Grand River was up. Captain [Hugh] Tinnin, and, I suspect, Livingston, with several hundred men, were on the west side of Grand River. Watie and Bell attempted to cross, but failed, drowning 2 of their men and some horses in the attempt.
The rebels retreated down the river to Grand Saline, where they again attempted to cross, but failed. Here Major Foreman overtook their rear, and in the attack 3 rebels were killed and some of their provisions taken.
The rebels retreated rapidly southeast, toward Tahlequah, pursued by Major Foreman. I had scouts in Tahlequah (20 miles from Fort blunt), and learned that Watie had gone through Tahlequah about 2 or 3 o'clock on Monday [15th]. I got the news two hours afterward. I immediately sent orders to Foreman to press the enemy hard, so as to harass him; and I raised immediately a force of 400 men, half infantry, half cavalry, and one howitzer, and sent it with Colonel [Stephen H.] Wattles and a number of good captains, Indian and white, to assist him, and cut off the retreat of the enemy. I directed him to proceed on the road parallel to the river, down the river, and sent orders to have Foreman's party post him as to the movements of the enemy, and watched the enemy myself.

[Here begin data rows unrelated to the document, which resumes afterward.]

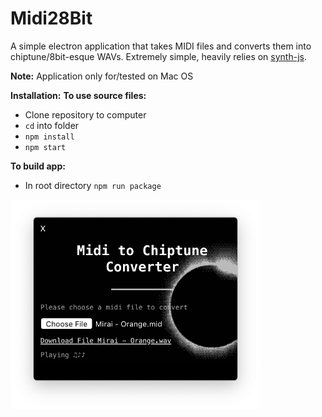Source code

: # Midi28Bit
A simple electron application that takes MIDI files and converts them into chiptune/8bit-esque WAVs. Extremely simple, heavily relies on [synth-js](https://github.com/patrickroberts/synth-js).

**Note:** Application only for/tested on Mac OS

**Installation:**
**To use source files:**
* Clone repository to computer
* `cd` into folder
* `npm install`
* `npm start`

**To build app:**
* In root directory `npm run package`


<img src="https://github.com/MysteryPuppy/Midi28bit/blob/master/screenshot.png" width="400">

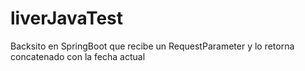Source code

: # liverJavaTest
Backsito en SpringBoot que recibe un RequestParameter y lo retorna concatenado con la fecha actual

Learning of the harassed condition of Watie and Bell, the rebels moved down some Texans and Choctaws, under Cols. Tandy Walker and Bass, and undertook to cross a force in the night. At the same time, the main rebel army, camped over the river, 4 miles from Fort Blunt, made a demonstration on my right to hold me in check.
Colonel Wattles in the night passed close to where the rebels were crossing the river without discovering them; but two scouts, who were watching Greenleaf Prairie, notified him at daylight that the rebels were forming in his rear. His force returned 6 miles, a d engaged the enemy on Greenleaf Prairie, 18 miles distant from the fort. The rebels were first repulsed, but owing to pushing the retreating enemy with a ragged [force], the rebels turned on the pursuers and drove them back until they reached the infantry and the battery, which latter they attempted to take, but were repulsed and again driven toward the river, our force still being south of the rebels.
Unfortunately the stock under the command of Major Foreman was completely exhausted, and instead of pursuing the enemy, as I expected, so as to crush him with both commands, he abandoned the pursuit at Tahlequah and returned to Fort Blunt. Learning of his approach, and seeing that such co-operations would fail, I mounted everything, on mules, horses, &c., and sent our Colonel Schaurte with 500 men and one piece of artillery (part of his force with the gun was infantry), and pushed him forward to aid Colonel Wattles. i ordered the latter to stay and hold his position. He, although his command had repulsed and driven the enemy, deemed it advisable to fall back as soon as he learned that Foreman would not re-enforce him. He therefore made a march up, leaving the enemy on his left flank in the timber toward the river (defeated and beaten, but not destroyed). Learning that he was still falling back to Fort Blunt, I relieved him of command, and ordered Colonel Schaurte to pursue and destroy the enemy.
Meantime the rebels over the river opened their artillery on me, directly in front, and made a feint as if they were going to attack me in force directly at Fort Blunt. This they did in very lively style, sending their men into the river at different fords, as if they were crossing. Keeping everything in good style, I still sent out everything I could move rapidly to the Greenleaf Prairie.